Après avoir fait un bref tour d’ensemble de la place de la femme dans l’industrie musicale et montré les écarts de genre à tous les niveaux, il nous faut tirer les conclusions suivantes : l’industrie se doit de se mobiliser pour apporter une parité de genre. « Plus notre industrie musicale sera inclusive et diverse, plus elle sera créative et puissante » disait Marie-Anne Robert. Les voix se multiplient et proposent des solutions d’inclusivité, comme des festivals s’engageant à respecter la parité de genre dans leur programmation. Ainsi, le développement d’organismes et d’artistes féminines plus engagées et porteuses d’un réel message d’inclusivité se développe, permettant de construire une identité propre à la communauté. 

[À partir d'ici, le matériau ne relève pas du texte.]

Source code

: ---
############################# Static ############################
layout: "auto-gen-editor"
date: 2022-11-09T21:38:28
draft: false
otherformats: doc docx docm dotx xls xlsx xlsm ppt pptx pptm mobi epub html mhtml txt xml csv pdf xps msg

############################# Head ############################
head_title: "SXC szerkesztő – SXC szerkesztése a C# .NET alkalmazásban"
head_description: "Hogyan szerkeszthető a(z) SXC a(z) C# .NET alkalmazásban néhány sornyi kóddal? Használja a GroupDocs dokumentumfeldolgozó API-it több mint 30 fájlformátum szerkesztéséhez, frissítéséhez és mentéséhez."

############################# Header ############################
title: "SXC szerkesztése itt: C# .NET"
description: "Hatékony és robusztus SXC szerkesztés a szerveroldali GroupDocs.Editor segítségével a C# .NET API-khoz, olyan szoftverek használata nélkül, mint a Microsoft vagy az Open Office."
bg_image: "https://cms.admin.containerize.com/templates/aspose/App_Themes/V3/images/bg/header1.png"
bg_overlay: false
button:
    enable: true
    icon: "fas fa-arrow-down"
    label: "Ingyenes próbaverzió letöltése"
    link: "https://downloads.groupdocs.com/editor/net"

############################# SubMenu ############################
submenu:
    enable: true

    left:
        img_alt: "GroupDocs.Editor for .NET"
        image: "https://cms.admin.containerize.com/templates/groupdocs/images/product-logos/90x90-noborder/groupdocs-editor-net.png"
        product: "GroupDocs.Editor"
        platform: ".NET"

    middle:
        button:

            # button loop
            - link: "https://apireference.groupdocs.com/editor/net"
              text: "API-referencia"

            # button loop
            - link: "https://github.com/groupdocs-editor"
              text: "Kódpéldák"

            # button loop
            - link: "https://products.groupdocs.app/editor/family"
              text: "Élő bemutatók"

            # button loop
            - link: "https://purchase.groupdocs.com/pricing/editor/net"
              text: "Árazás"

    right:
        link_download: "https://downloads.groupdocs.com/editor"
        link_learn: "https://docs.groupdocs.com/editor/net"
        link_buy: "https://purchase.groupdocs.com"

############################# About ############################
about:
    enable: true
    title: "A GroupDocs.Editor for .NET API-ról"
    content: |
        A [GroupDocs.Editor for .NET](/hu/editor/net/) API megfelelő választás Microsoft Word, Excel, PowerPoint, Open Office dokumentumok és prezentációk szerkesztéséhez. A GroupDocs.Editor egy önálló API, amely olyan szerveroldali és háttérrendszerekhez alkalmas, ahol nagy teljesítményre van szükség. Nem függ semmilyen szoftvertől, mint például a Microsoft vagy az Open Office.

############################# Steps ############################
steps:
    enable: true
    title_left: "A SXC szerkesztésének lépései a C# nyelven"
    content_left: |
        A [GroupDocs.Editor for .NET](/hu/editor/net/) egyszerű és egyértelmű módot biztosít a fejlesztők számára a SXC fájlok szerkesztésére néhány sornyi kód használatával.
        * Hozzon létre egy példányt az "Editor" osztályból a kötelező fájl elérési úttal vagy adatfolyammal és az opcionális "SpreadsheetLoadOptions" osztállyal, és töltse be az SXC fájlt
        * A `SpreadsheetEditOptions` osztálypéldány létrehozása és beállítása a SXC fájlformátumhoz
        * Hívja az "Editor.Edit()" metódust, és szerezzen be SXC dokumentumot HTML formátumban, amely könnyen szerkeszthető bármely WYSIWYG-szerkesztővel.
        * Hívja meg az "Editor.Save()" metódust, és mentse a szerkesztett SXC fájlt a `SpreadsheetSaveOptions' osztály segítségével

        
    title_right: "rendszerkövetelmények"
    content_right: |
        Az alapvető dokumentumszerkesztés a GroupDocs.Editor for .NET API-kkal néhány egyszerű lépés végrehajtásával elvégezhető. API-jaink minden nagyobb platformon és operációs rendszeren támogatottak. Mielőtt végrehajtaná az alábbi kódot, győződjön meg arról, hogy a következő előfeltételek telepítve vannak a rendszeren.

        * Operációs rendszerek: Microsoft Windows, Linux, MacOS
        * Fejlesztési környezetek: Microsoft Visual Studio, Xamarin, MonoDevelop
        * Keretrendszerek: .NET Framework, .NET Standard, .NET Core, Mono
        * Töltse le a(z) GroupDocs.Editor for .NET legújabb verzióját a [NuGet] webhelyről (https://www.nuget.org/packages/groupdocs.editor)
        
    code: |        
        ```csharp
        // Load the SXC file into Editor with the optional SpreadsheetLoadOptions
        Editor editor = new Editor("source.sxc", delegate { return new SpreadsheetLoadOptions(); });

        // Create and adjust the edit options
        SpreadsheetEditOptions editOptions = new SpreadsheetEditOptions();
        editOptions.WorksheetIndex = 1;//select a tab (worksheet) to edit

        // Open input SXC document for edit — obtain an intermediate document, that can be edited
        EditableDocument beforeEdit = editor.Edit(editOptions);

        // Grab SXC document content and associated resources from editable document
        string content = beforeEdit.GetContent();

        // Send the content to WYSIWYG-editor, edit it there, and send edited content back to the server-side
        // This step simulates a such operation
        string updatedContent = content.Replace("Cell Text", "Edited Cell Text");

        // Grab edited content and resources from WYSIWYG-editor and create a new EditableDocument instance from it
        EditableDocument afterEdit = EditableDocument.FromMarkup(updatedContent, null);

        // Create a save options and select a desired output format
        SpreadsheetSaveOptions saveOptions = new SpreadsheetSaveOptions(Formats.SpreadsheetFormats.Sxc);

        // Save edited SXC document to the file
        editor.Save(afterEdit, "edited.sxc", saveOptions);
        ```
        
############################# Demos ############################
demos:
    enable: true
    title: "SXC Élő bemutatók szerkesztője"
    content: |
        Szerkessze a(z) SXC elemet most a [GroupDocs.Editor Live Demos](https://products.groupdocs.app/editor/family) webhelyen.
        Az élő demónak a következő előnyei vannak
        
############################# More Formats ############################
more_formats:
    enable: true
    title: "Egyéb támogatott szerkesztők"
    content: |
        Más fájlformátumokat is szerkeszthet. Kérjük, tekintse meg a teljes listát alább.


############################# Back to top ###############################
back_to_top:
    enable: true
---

Les institutions publiques et les entreprises privées mettent également en place des dispositifs pour aller dans la voie de la parité, comme le Centre National de la Musique, dont l’une des nombreuses missions est de favoriser un accès égal des femmes et des hommes aux professions de la musique, et qui a publié en décembre 2020 un protocole de lutte contre le harcèlement sexiste et les violences sexuelles, ou la FELIN (Fédération Nationale des Labels et Distributeurs Indépendants), qui est à l’origine du programme MEWEM (Mentoring Program for Women Entrepreneurs in Music Industry). Objectif : mettre en relation des femmes souvent dirigeantes dans la musique avec de jeunes entrepreneuses pour accélérer des carrières. 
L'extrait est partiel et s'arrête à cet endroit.